I do a lot of focus groups and surveys. As I was informally researching teenagers or doing focus groups with teens, I was like, what do you need from your mom? They're like, her attention. She sits down and looks her friends in the eyes when she's talking to them, but when she's talking to me she's taking out the trash. She's emptying the dishwasher.
It was like my heart was arrested because this was a girl who thought I was the perfect mom because I was asking her questions about her and her mom's relationship. I'm looking at my relationship with my daughter, guilty as can be of the same thing. I realized I need to just push reset. I tell moms all the time, push the reset button. Don't give into the guilt. Mom guilt is such a tool of the enemy. But push the reset button. Do you need to really sit down and totally look her in the eye? That's what one teenage girl called it. Really, like totally sit down and look me in the eye. If you do, make a date to do that. Even if it might be once a week, it might be once a month, because the reality is there will be dishes to put away and there will be trash to take out and there will be laundry to fold.
Jim Daly: Let me ask you this because I'm thinking of Jean. She's very efficient that way. I think she would say, just when we're talking, she'll be scurrying around the kitchen and doing exactly that. It would be efficiency for her. She can be totally plugged in and hearing me and I'm sitting in my oversized, needing-to-be-replaced chair. It's losing stuffing. I love this thing. Jean's like, we got to get a new chair.
She's in that zone of I've got a lot to do. I've got a list in my head. I've got to get some things done and I'll be listening to you. For that mom, what is it communicating to the daughter to be able to stop?
Dannah Gresh: It's communicating love. It's saying you matter. There's probably no more important thing to tell our children, boys or girls. We are the first encounter with the love of God that they will ever have in a healthy family.
That really matters when they sin even more than when they're behaving like angels. Again, I love surveys. When I wrote *Lies Girls Believe*, I surveyed fifteen hundred 7-to-12-year-old girls. One of the questions I asked—these are churchgoing girls—"do you know God loves you?" Of course they did. 98, 99% of them were so sure. I am loved by God.

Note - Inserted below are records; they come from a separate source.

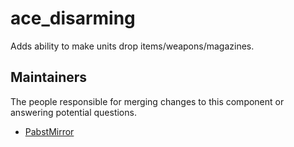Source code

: ace_disarming
============

Adds ability to make units drop items/weapons/magazines.  


## Maintainers

The people responsible for merging changes to this component or answering potential questions.

- [PabstMirror](https://github.com/PabstMirror)
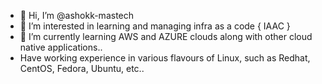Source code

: - 👋 Hi, I’m @ashokk-mastech
- 👀 I’m interested in learning and managing infra as a code { IAAC }
- 🌱 I’m currently learning AWS and AZURE clouds along with other cloud native applications..
-  Have working experience in various flavours of Linux, such as Redhat, CentOS, Fedora, Ubuntu, etc..


<!---
ashokk-mastech/ashokk-mastech is a ✨ special ✨ repository because its `README.md` (this file) appears on your GitHub profile.
You can click the Preview link to take a look at your changes.
--->
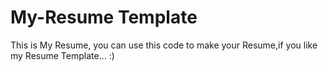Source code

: # My-Resume Template
This is My Resume, you can use this code to make your Resume,if you like my Resume Template... :)
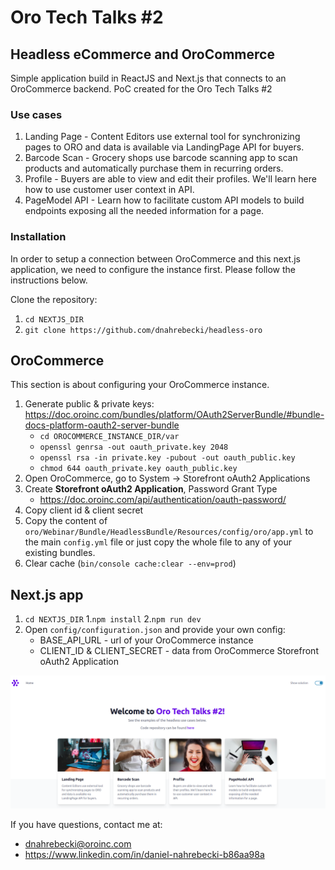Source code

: # Oro Tech Talks #2
## Headless eCommerce and OroCommerce

Simple application build in ReactJS and Next.js that connects to an OroCommerce backend.
PoC created for the Oro Tech Talks #2

### Use cases
1. Landing Page - Content Editors use external tool for synchronizing pages to ORO and data is
   available via LandingPage API for buyers.
2. Barcode Scan - Grocery shops use barcode scanning app to scan products and automatically
   purchase them in recurring orders.
3. Profile - Buyers are able to view and edit their profiles. We'll learn here how to use customer user context in API.
4. PageModel API - Learn how to facilitate custom API models to build endpoints exposing all the needed information for a page.

### Installation

In order to setup a connection between OroCommerce and this next.js application, we need to configure the instance first.
Please follow the instructions below.

Clone the repository:
1. `cd NEXTJS_DIR`
2. `git clone https://github.com/dnahrebecki/headless-oro`

## OroCommerce

This section is about configuring your OroCommerce instance.

1. Generate public & private keys: https://doc.oroinc.com/bundles/platform/OAuth2ServerBundle/#bundle-docs-platform-oauth2-server-bundle
   - `cd OROCOMMERCE_INSTANCE_DIR/var`
   - `openssl genrsa -out oauth_private.key 2048`
   - `openssl rsa -in private.key -pubout -out oauth_public.key`
   - `chmod 644 oauth_private.key oauth_public.key`
2. Open OroCommerce, go to System -> Storefront oAuth2 Applications
3. Create **Storefront oAuth2 Application**, Password Grant Type
   - https://doc.oroinc.com/api/authentication/oauth-password/
4. Copy client id & client secret
5. Copy the content of `oro/Webinar/Bundle/HeadlessBundle/Resources/config/oro/app.yml` to the main `config.yml` file or just copy the whole file to any of your existing bundles.
6. Clear cache (`bin/console cache:clear --env=prod`)

## Next.js app

1. `cd NEXTJS_DIR`
1.`npm install`
2.`npm run dev`
3. Open `config/configuration.json` and provide your own config:
   - BASE_API_URL - url of your OroCommerce instance
   - CLIENT_ID & CLIENT_SECRET - data from OroCommerce Storefront oAuth2 Application

![Headless ORO homepage](/public/headless-home.png)

If you have questions, contact me at: 
- dnahrebecki@oroinc.com
- https://www.linkedin.com/in/daniel-nahrebecki-b86aa98a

In follow-up conversations we asked them about sin. Then we revisited that question and they felt a lot less loved by God when we talked about their sin. Don't we all? Don't we all struggle with that our whole life? We think that God is distant. I've described that feeling of separation, which is very theological and biblical and real. Sin separates us from God like bad Wi-Fi. It's not that the signal's not out there. I just can't reach the love of God. I can't feel the love of God. I can't hear the voice of God. I think it's really important that we're attentive to our kids and loving them when they sin. The Word of God says that God loved us in that while we were yet sinners, Christ died for us. He didn't have to put it that way in the Word, but he did because he knew we were going to lose that connection.
Jim Daly: It's a good analogy. The other thing, again, this applies to all of us as parents, but specifically between mom and daughter, that ability to guide without sounding like the old Charlie Brown thing where that's all they hear when you're giving guidance. How do you do that in a way that your daughter can actually be engaged and listen and respond and be who she is and how God created her in listening to the guidance that you as mom want to provide? That is an art.
Dannah Gresh: There's certainly those moments where you're trying to get out the door to church and I don't know why church is so hard to get out the door on time. It goes crazy. You have to be directive, but whenever there's the space and the time, rather than being directive, you should be inquisitive.
John Fuller: Girls can especially be prone to all these lies in the culture. I can see myself as the dad, and I would guess moms feel the same thing, of responding back blindly and textbooky. "I don't feel like I look good" or "I don't measure up, I'm not part of the right crowd at school." Oh honey, you're fine, you're whatever. How can a mom avoid those pat answers and hear what's going on and address what's really under the surface?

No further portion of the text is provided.